Stored data

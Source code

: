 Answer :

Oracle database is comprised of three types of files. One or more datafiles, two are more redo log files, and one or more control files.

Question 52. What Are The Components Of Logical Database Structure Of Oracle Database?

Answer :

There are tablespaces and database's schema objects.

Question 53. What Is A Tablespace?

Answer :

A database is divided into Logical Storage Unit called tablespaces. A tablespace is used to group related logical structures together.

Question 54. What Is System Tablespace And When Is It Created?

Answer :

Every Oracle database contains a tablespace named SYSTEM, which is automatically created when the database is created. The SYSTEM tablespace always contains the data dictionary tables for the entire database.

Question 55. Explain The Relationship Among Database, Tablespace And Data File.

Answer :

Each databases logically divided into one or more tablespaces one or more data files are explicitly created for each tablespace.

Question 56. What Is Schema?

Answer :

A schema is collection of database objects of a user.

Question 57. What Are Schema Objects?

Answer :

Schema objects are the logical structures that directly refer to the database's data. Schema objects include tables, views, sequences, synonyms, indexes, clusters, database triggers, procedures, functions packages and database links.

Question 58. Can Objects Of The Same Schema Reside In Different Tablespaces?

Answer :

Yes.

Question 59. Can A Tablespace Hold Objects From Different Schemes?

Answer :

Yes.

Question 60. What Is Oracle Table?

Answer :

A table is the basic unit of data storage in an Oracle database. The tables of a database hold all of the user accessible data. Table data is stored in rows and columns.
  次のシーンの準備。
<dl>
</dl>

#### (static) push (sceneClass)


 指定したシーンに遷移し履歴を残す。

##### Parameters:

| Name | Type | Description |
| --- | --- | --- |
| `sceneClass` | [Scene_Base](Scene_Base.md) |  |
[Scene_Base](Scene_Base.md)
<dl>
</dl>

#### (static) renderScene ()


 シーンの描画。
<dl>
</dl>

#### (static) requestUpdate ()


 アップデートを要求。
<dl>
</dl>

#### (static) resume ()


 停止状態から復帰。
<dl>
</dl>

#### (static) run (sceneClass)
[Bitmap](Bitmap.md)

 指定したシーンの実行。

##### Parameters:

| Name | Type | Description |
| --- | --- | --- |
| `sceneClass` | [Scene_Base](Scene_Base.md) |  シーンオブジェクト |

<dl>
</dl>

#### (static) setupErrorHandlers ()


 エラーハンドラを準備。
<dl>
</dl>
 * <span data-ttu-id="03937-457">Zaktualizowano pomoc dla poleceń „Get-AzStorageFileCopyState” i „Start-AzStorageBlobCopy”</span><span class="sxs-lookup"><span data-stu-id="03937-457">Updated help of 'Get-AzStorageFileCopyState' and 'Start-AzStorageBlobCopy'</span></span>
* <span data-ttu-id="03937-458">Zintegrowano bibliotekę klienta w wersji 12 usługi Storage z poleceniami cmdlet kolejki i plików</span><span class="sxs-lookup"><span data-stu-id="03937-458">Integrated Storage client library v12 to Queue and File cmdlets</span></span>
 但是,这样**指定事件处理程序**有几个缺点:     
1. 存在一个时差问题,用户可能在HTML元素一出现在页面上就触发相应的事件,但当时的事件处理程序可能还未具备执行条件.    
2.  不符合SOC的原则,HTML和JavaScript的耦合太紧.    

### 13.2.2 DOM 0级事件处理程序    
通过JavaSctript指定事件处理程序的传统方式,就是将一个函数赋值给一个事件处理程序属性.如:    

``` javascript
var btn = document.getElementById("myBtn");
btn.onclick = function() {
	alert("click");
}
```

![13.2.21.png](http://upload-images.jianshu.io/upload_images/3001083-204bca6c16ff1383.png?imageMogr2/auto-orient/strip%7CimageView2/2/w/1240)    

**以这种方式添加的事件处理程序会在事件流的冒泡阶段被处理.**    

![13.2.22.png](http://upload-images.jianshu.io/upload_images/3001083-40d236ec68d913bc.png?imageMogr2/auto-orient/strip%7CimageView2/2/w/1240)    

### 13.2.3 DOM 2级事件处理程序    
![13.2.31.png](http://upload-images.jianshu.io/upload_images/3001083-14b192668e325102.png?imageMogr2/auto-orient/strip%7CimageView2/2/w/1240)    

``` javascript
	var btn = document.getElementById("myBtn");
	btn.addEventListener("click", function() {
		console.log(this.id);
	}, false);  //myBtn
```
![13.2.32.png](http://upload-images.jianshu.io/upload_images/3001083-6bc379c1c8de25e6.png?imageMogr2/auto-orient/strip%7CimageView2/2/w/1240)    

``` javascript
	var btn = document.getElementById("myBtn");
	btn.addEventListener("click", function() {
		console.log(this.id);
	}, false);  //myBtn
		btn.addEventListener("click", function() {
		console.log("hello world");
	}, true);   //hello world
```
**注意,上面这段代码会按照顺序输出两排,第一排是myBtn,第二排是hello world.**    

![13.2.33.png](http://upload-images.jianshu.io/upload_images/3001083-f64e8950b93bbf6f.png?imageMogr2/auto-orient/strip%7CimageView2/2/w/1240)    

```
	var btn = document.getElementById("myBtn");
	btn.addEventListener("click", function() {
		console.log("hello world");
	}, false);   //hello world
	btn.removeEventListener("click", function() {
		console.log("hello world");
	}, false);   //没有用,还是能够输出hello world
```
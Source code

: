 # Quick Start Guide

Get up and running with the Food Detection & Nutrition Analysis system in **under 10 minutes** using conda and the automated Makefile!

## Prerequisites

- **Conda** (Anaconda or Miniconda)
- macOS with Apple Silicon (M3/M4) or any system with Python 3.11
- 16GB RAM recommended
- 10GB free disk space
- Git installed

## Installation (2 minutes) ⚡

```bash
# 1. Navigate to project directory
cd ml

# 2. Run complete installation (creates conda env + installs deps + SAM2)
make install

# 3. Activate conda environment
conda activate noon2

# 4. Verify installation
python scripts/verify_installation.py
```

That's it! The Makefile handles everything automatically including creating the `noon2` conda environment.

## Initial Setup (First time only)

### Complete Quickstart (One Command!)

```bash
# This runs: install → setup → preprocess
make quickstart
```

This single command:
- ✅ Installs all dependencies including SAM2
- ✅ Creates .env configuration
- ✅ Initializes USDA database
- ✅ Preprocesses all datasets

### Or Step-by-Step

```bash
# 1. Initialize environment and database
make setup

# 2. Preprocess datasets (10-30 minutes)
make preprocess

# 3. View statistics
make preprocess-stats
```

Problem to solve: In full and without deviation, reproduce the entries above.

Exercise answer:
Source code

: Answer :

Oracle database is comprised of three types of files. One or more datafiles, two are more redo log files, and one or more control files.

Question 52. What Are The Components Of Logical Database Structure Of Oracle Database?

Answer :

There are tablespaces and database's schema objects.

Question 53. What Is A Tablespace?

Answer :

A database is divided into Logical Storage Unit called tablespaces. A tablespace is used to group related logical structures together.

Question 54. What Is System Tablespace And When Is It Created?

Answer :

Every Oracle database contains a tablespace named SYSTEM, which is automatically created when the database is created. The SYSTEM tablespace always contains the data dictionary tables for the entire database.

Question 55. Explain The Relationship Among Database, Tablespace And Data File.

Answer :

Each databases logically divided into one or more tablespaces one or more data files are explicitly created for each tablespace.

Question 56. What Is Schema?

Answer :

A schema is collection of database objects of a user.

Question 57. What Are Schema Objects?

Answer :

Schema objects are the logical structures that directly refer to the database's data. Schema objects include tables, views, sequences, synonyms, indexes, clusters, database triggers, procedures, functions packages and database links.

Question 58. Can Objects Of The Same Schema Reside In Different Tablespaces?

Answer :

Yes.

Question 59. Can A Tablespace Hold Objects From Different Schemes?

Answer :

Yes.

Question 60. What Is Oracle Table?

Answer :

A table is the basic unit of data storage in an Oracle database. The tables of a database hold all of the user accessible data. Table data is stored in rows and columns.
  次のシーンの準備。
<dl>
</dl>

#### (static) push (sceneClass)


 指定したシーンに遷移し履歴を残す。

##### Parameters:

| Name | Type | Description |
| --- | --- | --- |
| `sceneClass` | [Scene_Base](Scene_Base.md) |  |
[Scene_Base](Scene_Base.md)
<dl>
</dl>

#### (static) renderScene ()


 シーンの描画。
<dl>
</dl>

#### (static) requestUpdate ()


 アップデートを要求。
<dl>
</dl>

#### (static) resume ()


 停止状態から復帰。
<dl>
</dl>

#### (static) run (sceneClass)
[Bitmap](Bitmap.md)

 指定したシーンの実行。

##### Parameters:

| Name | Type | Description |
| --- | --- | --- |
| `sceneClass` | [Scene_Base](Scene_Base.md) |  シーンオブジェクト |

<dl>
</dl>

#### (static) setupErrorHandlers ()


 エラーハンドラを準備。
<dl>
</dl>
 * <span data-ttu-id="03937-457">Zaktualizowano pomoc dla poleceń „Get-AzStorageFileCopyState” i „Start-AzStorageBlobCopy”</span><span class="sxs-lookup"><span data-stu-id="03937-457">Updated help of 'Get-AzStorageFileCopyState' and 'Start-AzStorageBlobCopy'</span></span>
* <span data-ttu-id="03937-458">Zintegrowano bibliotekę klienta w wersji 12 usługi Storage z poleceniami cmdlet kolejki i plików</span><span class="sxs-lookup"><span data-stu-id="03937-458">Integrated Storage client library v12 to Queue and File cmdlets</span></span>
 但是,这样**指定事件处理程序**有几个缺点:     
1. 存在一个时差问题,用户可能在HTML元素一出现在页面上就触发相应的事件,但当时的事件处理程序可能还未具备执行条件.    
2.  不符合SOC的原则,HTML和JavaScript的耦合太紧.    

### 13.2.2 DOM 0级事件处理程序    
通过JavaSctript指定事件处理程序的传统方式,就是将一个函数赋值给一个事件处理程序属性.如:    

``` javascript
var btn = document.getElementById("myBtn");
btn.onclick = function() {
	alert("click");
}
```

![13.2.21.png](http://upload-images.jianshu.io/upload_images/3001083-204bca6c16ff1383.png?imageMogr2/auto-orient/strip%7CimageView2/2/w/1240)    

**以这种方式添加的事件处理程序会在事件流的冒泡阶段被处理.**    

![13.2.22.png](http://upload-images.jianshu.io/upload_images/3001083-40d236ec68d913bc.png?imageMogr2/auto-orient/strip%7CimageView2/2/w/1240)    

### 13.2.3 DOM 2级事件处理程序    
![13.2.31.png](http://upload-images.jianshu.io/upload_images/3001083-14b192668e325102.png?imageMogr2/auto-orient/strip%7CimageView2/2/w/1240)    

``` javascript
	var btn = document.getElementById("myBtn");
	btn.addEventListener("click", function() {
		console.log(this.id);
	}, false);  //myBtn
```
![13.2.32.png](http://upload-images.jianshu.io/upload_images/3001083-6bc379c1c8de25e6.png?imageMogr2/auto-orient/strip%7CimageView2/2/w/1240)    

``` javascript
	var btn = document.getElementById("myBtn");
	btn.addEventListener("click", function() {
		console.log(this.id);
	}, false);  //myBtn
		btn.addEventListener("click", function() {
		console.log("hello world");
	}, true);   //hello world
```
**注意,上面这段代码会按照顺序输出两排,第一排是myBtn,第二排是hello world.**    

![13.2.33.png](http://upload-images.jianshu.io/upload_images/3001083-f64e8950b93bbf6f.png?imageMogr2/auto-orient/strip%7CimageView2/2/w/1240)    

```
	var btn = document.getElementById("myBtn");
	btn.addEventListener("click", function() {
		console.log("hello world");
	}, false);   //hello world
	btn.removeEventListener("click", function() {
		console.log("hello world");
	}, false);   //没有用,还是能够输出hello world
```
Source code

: # Quick Start Guide

Get up and running with the Food Detection & Nutrition Analysis system in **under 10 minutes** using conda and the automated Makefile!

## Prerequisites

- **Conda** (Anaconda or Miniconda)
- macOS with Apple Silicon (M3/M4) or any system with Python 3.11
- 16GB RAM recommended
- 10GB free disk space
- Git installed

## Installation (2 minutes) ⚡

```bash
# 1. Navigate to project directory
cd ml

# 2. Run complete installation (creates conda env + installs deps + SAM2)
make install

# 3. Activate conda environment
conda activate noon2

# 4. Verify installation
python scripts/verify_installation.py
```

That's it! The Makefile handles everything automatically including creating the `noon2` conda environment.

## Initial Setup (First time only)

### Complete Quickstart (One Command!)

```bash
# This runs: install → setup → preprocess
make quickstart
```

This single command:
- ✅ Installs all dependencies including SAM2
- ✅ Creates .env configuration
- ✅ Initializes USDA database
- ✅ Preprocesses all datasets

### Or Step-by-Step

```bash
# 1. Initialize environment and database
make setup

# 2. Preprocess datasets (10-30 minutes)
make preprocess

# 3. View statistics
make preprocess-stats
```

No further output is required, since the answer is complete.